## Directions for this task
Set each entry down verbatim, omitting images.

(Dataset records)

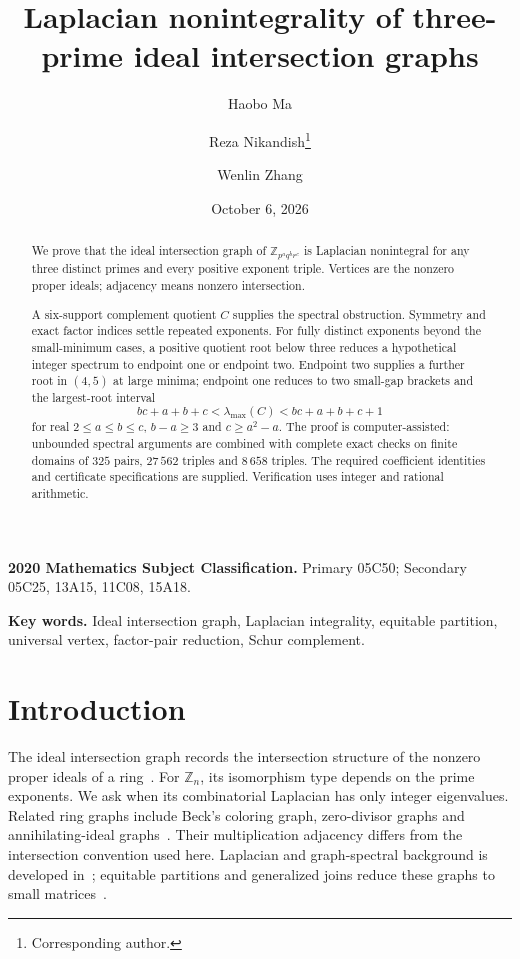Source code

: \documentclass[11pt]{article}
\title{Laplacian nonintegrality of three-prime ideal intersection graphs}
\author{Haobo Ma \and Reza Nikandish\thanks{Corresponding author.} \and Wenlin Zhang}
\date{October 6, 2026}
\theoremstyle{remark}
\begin{document}
\maketitle
\begin{abstract}
We prove that the ideal intersection graph of
$\mathbb Z_{p^a q^b r^c}$ is Laplacian nonintegral for any three distinct
primes and every positive exponent triple. Vertices are the nonzero
proper ideals; adjacency means nonzero intersection.

A six-support complement quotient $C$ supplies the spectral obstruction.
Symmetry and exact factor indices settle repeated exponents. For fully
distinct exponents beyond the small-minimum cases, a positive quotient
root below three reduces a hypothetical integer spectrum to endpoint
one or endpoint two. Endpoint two supplies a further root in $(4,5)$
at large minima; endpoint one reduces to two small-gap brackets and
the largest-root interval
\[
 bc+a+b+c<\lambda_{\max}(C)<bc+a+b+c+1
\]
for real $2\leq a\leq b\leq c$, $b-a\geq3$ and $c\geq a^2-a$.
The proof is computer-assisted: unbounded spectral arguments are combined
with complete exact checks on finite domains of $325$ pairs,
$27\,562$ triples and $8\,658$ triples. The required coefficient identities
and certificate specifications are supplied. Verification uses integer
and rational arithmetic.
\end{abstract}
\noindent\textbf{2020 Mathematics Subject Classification.}
Primary 05C50; Secondary 05C25, 13A15, 11C08, 15A18.

\noindent\textbf{Key words.} Ideal intersection graph, Laplacian integrality,
equitable partition, universal vertex, factor-pair reduction,
Schur complement.

\section{Introduction}
The ideal intersection graph records the intersection structure of the
nonzero proper ideals of a ring~\cite{intersection}. For $\mathbb Z_n$,
its isomorphism type depends on the prime exponents. We ask when its
combinatorial Laplacian has only integer eigenvalues.
Related ring graphs include Beck's coloring graph, zero-divisor graphs
and annihilating-ideal graphs~\cite{beck,anderson,behboodi1,behboodi2,aalipour}.
Their multiplication adjacency differs from the intersection convention
used here. Laplacian and graph-spectral background is developed
in~\cite{fiedler,grone,merris,cvetkovic,brouwer}; equitable partitions
and generalized joins reduce these graphs to small matrices~\cite{godsilroyle,cardoso}.
\end{document}
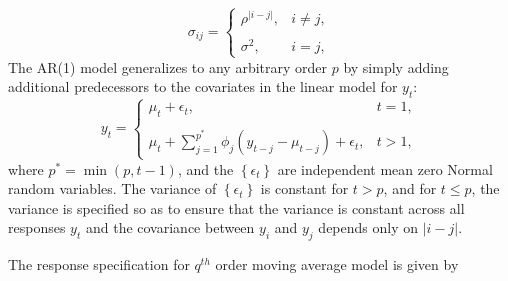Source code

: \begin{equation}\label{eq:compound-symmetric-model}
\sigma_{ij} = \left\{ \begin{array}{lr}
\rho^{\vert i - j \vert}, & i \ne j,\\
& \\
\sigma^2, & i = j, 
\end{array}\right.
\end{equation}
\bigskip
\noindent
The AR(1) model generalizes to any arbitrary order $p$ by simply adding additional predecessors to the covariates in the linear model for $y_t$:
\begin{equation*}
y_{t} = \left\{ \begin{array}{lr}
\mu_t + \epsilon_t, & t = 1,\\
& \\
\mu_t + \sum\limits_{j = 1}^{p^*} \phi_j\left(y_{t-j} - \mu_{t-j}\right) + \epsilon_t, & t > 1,
\end{array}\right.
\end{equation*}
\noindent
where $p^* = \min\left(p,t-1\right)$, and the $\left\{\epsilon_t\right\}$ are independent mean zero Normal random variables. The variance of $\left\{\epsilon_t\right\}$ is constant for $t > p$, and for $t \le p$, the variance is specified so as to ensure that the variance is constant across all responses $y_t$ and the covariance between $y_i$ and $y_j$ depends only on $\vert i - j\vert$. 

\bigskip

The response specification for $q^{th}$ order moving average model  is given by 

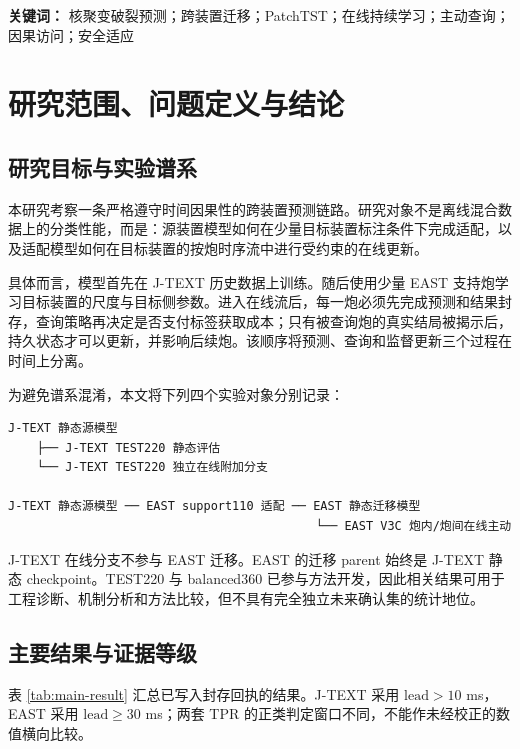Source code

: \documentclass[11pt,a4paper]{article}
\begin{document}
\noindent\textbf{关键词：} 核聚变破裂预测；跨装置迁移；PatchTST；在线持续学习；主动查询；因果访问；安全适应

\tableofcontents
\newpage

\section{研究范围、问题定义与结论}

\subsection{研究目标与实验谱系}

本研究考察一条严格遵守时间因果性的跨装置预测链路。研究对象不是离线混合数据上的分类性能，而是：源装置模型如何在少量目标装置标注条件下完成适配，以及适配模型如何在目标装置的按炮时序流中进行受约束的在线更新。

具体而言，模型首先在 J-TEXT 历史数据上训练。随后使用少量 EAST 支持炮学习目标装置的尺度与目标侧参数。进入在线流后，每一炮必须先完成预测和结果封存，查询策略再决定是否支付标签获取成本；只有被查询炮的真实结局被揭示后，持久状态才可以更新，并影响后续炮。该顺序将预测、查询和监督更新三个过程在时间上分离。

为避免谱系混淆，本文将下列四个实验对象分别记录：

\begin{lstlisting}
J-TEXT 静态源模型
    ├── J-TEXT TEST220 静态评估
    └── J-TEXT TEST220 独立在线附加分支

J-TEXT 静态源模型 ── EAST support110 适配 ── EAST 静态迁移模型
                                           └── EAST V3C 炮内/炮间在线主动
\end{lstlisting}

J-TEXT 在线分支不参与 EAST 迁移。EAST 的迁移 parent 始终是 J-TEXT 静态 checkpoint。TEST220 与 balanced360 已参与方法开发，因此相关结果可用于工程诊断、机制分析和方法比较，但不具有完全独立未来确认集的统计地位。

\subsection{主要结果与证据等级}

表 \ref{tab:main-result} 汇总已写入封存回执的结果。J-TEXT 采用
\(\mathrm{lead}>10\) ms，EAST 采用 \(\mathrm{lead}\geq30\) ms；两套
TPR 的正类判定窗口不同，不能作未经校正的数值横向比较。
\end{document}
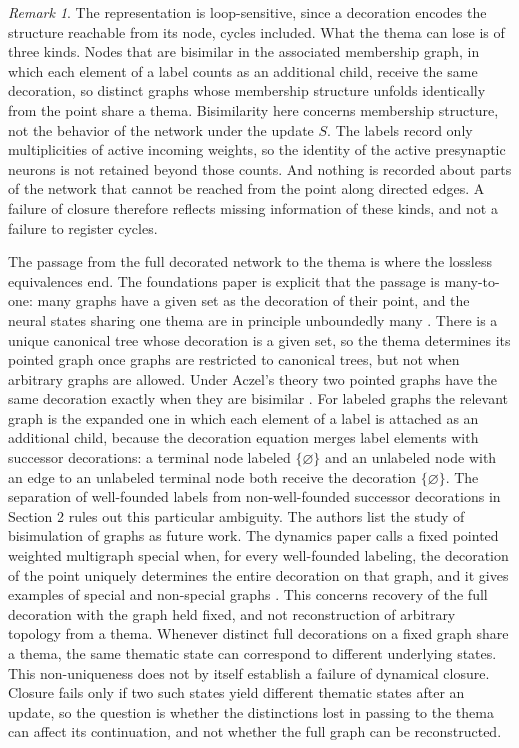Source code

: \documentclass[11pt, a4paper]{article}
\theoremstyle{plain}
\theoremstyle{definition}
\theoremstyle{remark}
\newtheorem{remark}[theorem]{Remark}
\begin{document}
\begin{remark}
The representation is loop-sensitive, since a decoration encodes the structure reachable from its node, cycles included. What the thema can lose is of three kinds. Nodes that are bisimilar in the associated membership graph, in which each element of a label counts as an additional child, receive the same decoration, so distinct graphs whose membership structure unfolds identically from the point share a thema. Bisimilarity here concerns membership structure, not the behavior of the network under the update $S$. The labels record only multiplicities of active incoming weights, so the identity of the active presynaptic neurons is not retained beyond those counts. And nothing is recorded about parts of the network that cannot be reached from the point along directed edges. A failure of closure therefore reflects missing information of these kinds, and not a failure to register cycles.
\end{remark}

The passage from the full decorated network to the thema is where the lossless equivalences end. The foundations paper is explicit that the passage is many-to-one: many graphs have a given set as the decoration of their point, and the neural states sharing one thema are in principle unboundedly many \cite{mz2009}. There is a unique canonical tree whose decoration is a given set, so the thema determines its pointed graph once graphs are restricted to canonical trees, but not when arbitrary graphs are allowed. Under Aczel's theory two pointed graphs have the same decoration exactly when they are bisimilar \cite{aczel1988}. For labeled graphs the relevant graph is the expanded one in which each element of a label is attached as an additional child, because the decoration equation merges label elements with successor decorations: a terminal node labeled $\{\varnothing\}$ and an unlabeled node with an edge to an unlabeled terminal node both receive the decoration $\{\varnothing\}$. The separation of well-founded labels from non-well-founded successor decorations in Section 2 rules out this particular ambiguity. The authors list the study of bisimulation of graphs as future work. The dynamics paper calls a fixed pointed weighted multigraph special when, for every well-founded labeling, the decoration of the point uniquely determines the entire decoration on that graph, and it gives examples of special and non-special graphs \cite[Definition 5.3 and Section 5.2]{mz2010}. This concerns recovery of the full decoration with the graph held fixed, and not reconstruction of arbitrary topology from a thema.
Whenever distinct full decorations on a fixed graph share a thema, the same thematic state can correspond to different underlying states. This non-uniqueness does not by itself establish a failure of dynamical closure. Closure fails only if two such states yield different thematic states after an update, so the question is whether the distinctions lost in passing to the thema can affect its continuation, and not whether the full graph can be reconstructed.
\end{document}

## Solution below
Source code

: \documentclass[11pt]{article}
\title{Laplacian nonintegrality of three-prime ideal intersection graphs}
\author{Haobo Ma \and Reza Nikandish\thanks{Corresponding author.} \and Wenlin Zhang}
\date{October 6, 2026}
\theoremstyle{remark}
\begin{document}
\maketitle
\begin{abstract}
We prove that the ideal intersection graph of
$\mathbb Z_{p^a q^b r^c}$ is Laplacian nonintegral for any three distinct
primes and every positive exponent triple. Vertices are the nonzero
proper ideals; adjacency means nonzero intersection.

A six-support complement quotient $C$ supplies the spectral obstruction.
Symmetry and exact factor indices settle repeated exponents. For fully
distinct exponents beyond the small-minimum cases, a positive quotient
root below three reduces a hypothetical integer spectrum to endpoint
one or endpoint two. Endpoint two supplies a further root in $(4,5)$
at large minima; endpoint one reduces to two small-gap brackets and
the largest-root interval
\[
 bc+a+b+c<\lambda_{\max}(C)<bc+a+b+c+1
\]
for real $2\leq a\leq b\leq c$, $b-a\geq3$ and $c\geq a^2-a$.
The proof is computer-assisted: unbounded spectral arguments are combined
with complete exact checks on finite domains of $325$ pairs,
$27\,562$ triples and $8\,658$ triples. The required coefficient identities
and certificate specifications are supplied. Verification uses integer
and rational arithmetic.
\end{abstract}
\noindent\textbf{2020 Mathematics Subject Classification.}
Primary 05C50; Secondary 05C25, 13A15, 11C08, 15A18.

\noindent\textbf{Key words.} Ideal intersection graph, Laplacian integrality,
equitable partition, universal vertex, factor-pair reduction,
Schur complement.

\section{Introduction}
The ideal intersection graph records the intersection structure of the
nonzero proper ideals of a ring~\cite{intersection}. For $\mathbb Z_n$,
its isomorphism type depends on the prime exponents. We ask when its
combinatorial Laplacian has only integer eigenvalues.
Related ring graphs include Beck's coloring graph, zero-divisor graphs
and annihilating-ideal graphs~\cite{beck,anderson,behboodi1,behboodi2,aalipour}.
Their multiplication adjacency differs from the intersection convention
used here. Laplacian and graph-spectral background is developed
in~\cite{fiedler,grone,merris,cvetkovic,brouwer}; equitable partitions
and generalized joins reduce these graphs to small matrices~\cite{godsilroyle,cardoso}.
\end{document}
Source code

: \begin{equation}\label{eq:compound-symmetric-model}
\sigma_{ij} = \left\{ \begin{array}{lr}
\rho^{\vert i - j \vert}, & i \ne j,\\
& \\
\sigma^2, & i = j, 
\end{array}\right.
\end{equation}
\bigskip
\noindent
The AR(1) model generalizes to any arbitrary order $p$ by simply adding additional predecessors to the covariates in the linear model for $y_t$:
\begin{equation*}
y_{t} = \left\{ \begin{array}{lr}
\mu_t + \epsilon_t, & t = 1,\\
& \\
\mu_t + \sum\limits_{j = 1}^{p^*} \phi_j\left(y_{t-j} - \mu_{t-j}\right) + \epsilon_t, & t > 1,
\end{array}\right.
\end{equation*}
\noindent
where $p^* = \min\left(p,t-1\right)$, and the $\left\{\epsilon_t\right\}$ are independent mean zero Normal random variables. The variance of $\left\{\epsilon_t\right\}$ is constant for $t > p$, and for $t \le p$, the variance is specified so as to ensure that the variance is constant across all responses $y_t$ and the covariance between $y_i$ and $y_j$ depends only on $\vert i - j\vert$. 

\bigskip

The response specification for $q^{th}$ order moving average model  is given by 

Source code

: \documentclass[11pt,a4paper]{article}
\begin{document}
\noindent\textbf{关键词：} 核聚变破裂预测；跨装置迁移；PatchTST；在线持续学习；主动查询；因果访问；安全适应

\tableofcontents
\newpage

\section{研究范围、问题定义与结论}

\subsection{研究目标与实验谱系}

本研究考察一条严格遵守时间因果性的跨装置预测链路。研究对象不是离线混合数据上的分类性能，而是：源装置模型如何在少量目标装置标注条件下完成适配，以及适配模型如何在目标装置的按炮时序流中进行受约束的在线更新。

具体而言，模型首先在 J-TEXT 历史数据上训练。随后使用少量 EAST 支持炮学习目标装置的尺度与目标侧参数。进入在线流后，每一炮必须先完成预测和结果封存，查询策略再决定是否支付标签获取成本；只有被查询炮的真实结局被揭示后，持久状态才可以更新，并影响后续炮。该顺序将预测、查询和监督更新三个过程在时间上分离。

为避免谱系混淆，本文将下列四个实验对象分别记录：

\begin{lstlisting}
J-TEXT 静态源模型
    ├── J-TEXT TEST220 静态评估
    └── J-TEXT TEST220 独立在线附加分支

J-TEXT 静态源模型 ── EAST support110 适配 ── EAST 静态迁移模型
                                           └── EAST V3C 炮内/炮间在线主动
\end{lstlisting}

J-TEXT 在线分支不参与 EAST 迁移。EAST 的迁移 parent 始终是 J-TEXT 静态 checkpoint。TEST220 与 balanced360 已参与方法开发，因此相关结果可用于工程诊断、机制分析和方法比较，但不具有完全独立未来确认集的统计地位。

\subsection{主要结果与证据等级}

表 \ref{tab:main-result} 汇总已写入封存回执的结果。J-TEXT 采用
\(\mathrm{lead}>10\) ms，EAST 采用 \(\mathrm{lead}\geq30\) ms；两套
TPR 的正类判定窗口不同，不能作未经校正的数值横向比较。
\end{document}
Source code

: \documentclass[11pt, a4paper]{article}
\theoremstyle{plain}
\theoremstyle{definition}
\theoremstyle{remark}
\newtheorem{remark}[theorem]{Remark}
\begin{document}
\begin{remark}
The representation is loop-sensitive, since a decoration encodes the structure reachable from its node, cycles included. What the thema can lose is of three kinds. Nodes that are bisimilar in the associated membership graph, in which each element of a label counts as an additional child, receive the same decoration, so distinct graphs whose membership structure unfolds identically from the point share a thema. Bisimilarity here concerns membership structure, not the behavior of the network under the update $S$. The labels record only multiplicities of active incoming weights, so the identity of the active presynaptic neurons is not retained beyond those counts. And nothing is recorded about parts of the network that cannot be reached from the point along directed edges. A failure of closure therefore reflects missing information of these kinds, and not a failure to register cycles.
\end{remark}

The passage from the full decorated network to the thema is where the lossless equivalences end. The foundations paper is explicit that the passage is many-to-one: many graphs have a given set as the decoration of their point, and the neural states sharing one thema are in principle unboundedly many \cite{mz2009}. There is a unique canonical tree whose decoration is a given set, so the thema determines its pointed graph once graphs are restricted to canonical trees, but not when arbitrary graphs are allowed. Under Aczel's theory two pointed graphs have the same decoration exactly when they are bisimilar \cite{aczel1988}. For labeled graphs the relevant graph is the expanded one in which each element of a label is attached as an additional child, because the decoration equation merges label elements with successor decorations: a terminal node labeled $\{\varnothing\}$ and an unlabeled node with an edge to an unlabeled terminal node both receive the decoration $\{\varnothing\}$. The separation of well-founded labels from non-well-founded successor decorations in Section 2 rules out this particular ambiguity. The authors list the study of bisimulation of graphs as future work. The dynamics paper calls a fixed pointed weighted multigraph special when, for every well-founded labeling, the decoration of the point uniquely determines the entire decoration on that graph, and it gives examples of special and non-special graphs \cite[Definition 5.3 and Section 5.2]{mz2010}. This concerns recovery of the full decoration with the graph held fixed, and not reconstruction of arbitrary topology from a thema.
Whenever distinct full decorations on a fixed graph share a thema, the same thematic state can correspond to different underlying states. This non-uniqueness does not by itself establish a failure of dynamical closure. Closure fails only if two such states yield different thematic states after an update, so the question is whether the distinctions lost in passing to the thema can affect its continuation, and not whether the full graph can be reconstructed.
\end{document}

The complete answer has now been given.